Problem requirements -> Give the entries again exactly. Skip the pictures.

*** Opening Working data ***

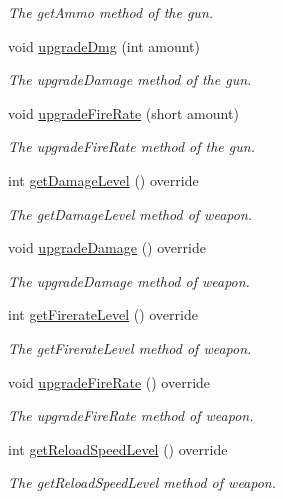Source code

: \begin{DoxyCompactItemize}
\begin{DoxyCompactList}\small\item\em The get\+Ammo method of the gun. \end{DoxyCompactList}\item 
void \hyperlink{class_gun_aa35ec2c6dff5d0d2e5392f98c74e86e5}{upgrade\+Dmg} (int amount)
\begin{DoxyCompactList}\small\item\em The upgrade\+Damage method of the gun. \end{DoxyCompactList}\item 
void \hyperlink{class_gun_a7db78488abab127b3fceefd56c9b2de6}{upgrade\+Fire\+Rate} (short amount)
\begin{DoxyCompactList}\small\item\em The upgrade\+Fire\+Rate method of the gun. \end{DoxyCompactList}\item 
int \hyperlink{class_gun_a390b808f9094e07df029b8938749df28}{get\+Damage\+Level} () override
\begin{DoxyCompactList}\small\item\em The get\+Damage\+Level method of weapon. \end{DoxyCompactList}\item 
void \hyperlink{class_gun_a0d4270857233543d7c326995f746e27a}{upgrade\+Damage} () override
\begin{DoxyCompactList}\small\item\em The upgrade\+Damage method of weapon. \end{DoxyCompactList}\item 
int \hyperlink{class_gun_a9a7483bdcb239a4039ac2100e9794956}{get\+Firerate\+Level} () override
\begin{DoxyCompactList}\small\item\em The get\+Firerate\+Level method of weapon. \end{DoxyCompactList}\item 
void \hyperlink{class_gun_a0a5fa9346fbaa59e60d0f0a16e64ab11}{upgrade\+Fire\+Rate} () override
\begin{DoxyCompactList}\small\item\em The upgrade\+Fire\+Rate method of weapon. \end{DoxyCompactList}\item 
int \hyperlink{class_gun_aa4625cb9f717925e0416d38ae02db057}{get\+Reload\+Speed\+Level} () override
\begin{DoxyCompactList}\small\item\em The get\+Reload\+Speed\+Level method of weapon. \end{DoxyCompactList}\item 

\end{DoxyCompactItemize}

*** Closing Working data ***

Result of this task ->
Source code

: \begin{DoxyCompactItemize}
\begin{DoxyCompactList}\small\item\em The get\+Ammo method of the gun. \end{DoxyCompactList}\item 
void \hyperlink{class_gun_aa35ec2c6dff5d0d2e5392f98c74e86e5}{upgrade\+Dmg} (int amount)
\begin{DoxyCompactList}\small\item\em The upgrade\+Damage method of the gun. \end{DoxyCompactList}\item 
void \hyperlink{class_gun_a7db78488abab127b3fceefd56c9b2de6}{upgrade\+Fire\+Rate} (short amount)
\begin{DoxyCompactList}\small\item\em The upgrade\+Fire\+Rate method of the gun. \end{DoxyCompactList}\item 
int \hyperlink{class_gun_a390b808f9094e07df029b8938749df28}{get\+Damage\+Level} () override
\begin{DoxyCompactList}\small\item\em The get\+Damage\+Level method of weapon. \end{DoxyCompactList}\item 
void \hyperlink{class_gun_a0d4270857233543d7c326995f746e27a}{upgrade\+Damage} () override
\begin{DoxyCompactList}\small\item\em The upgrade\+Damage method of weapon. \end{DoxyCompactList}\item 
int \hyperlink{class_gun_a9a7483bdcb239a4039ac2100e9794956}{get\+Firerate\+Level} () override
\begin{DoxyCompactList}\small\item\em The get\+Firerate\+Level method of weapon. \end{DoxyCompactList}\item 
void \hyperlink{class_gun_a0a5fa9346fbaa59e60d0f0a16e64ab11}{upgrade\+Fire\+Rate} () override
\begin{DoxyCompactList}\small\item\em The upgrade\+Fire\+Rate method of weapon. \end{DoxyCompactList}\item 
int \hyperlink{class_gun_aa4625cb9f717925e0416d38ae02db057}{get\+Reload\+Speed\+Level} () override
\begin{DoxyCompactList}\small\item\em The get\+Reload\+Speed\+Level method of weapon. \end{DoxyCompactList}\item 

\end{DoxyCompactItemize}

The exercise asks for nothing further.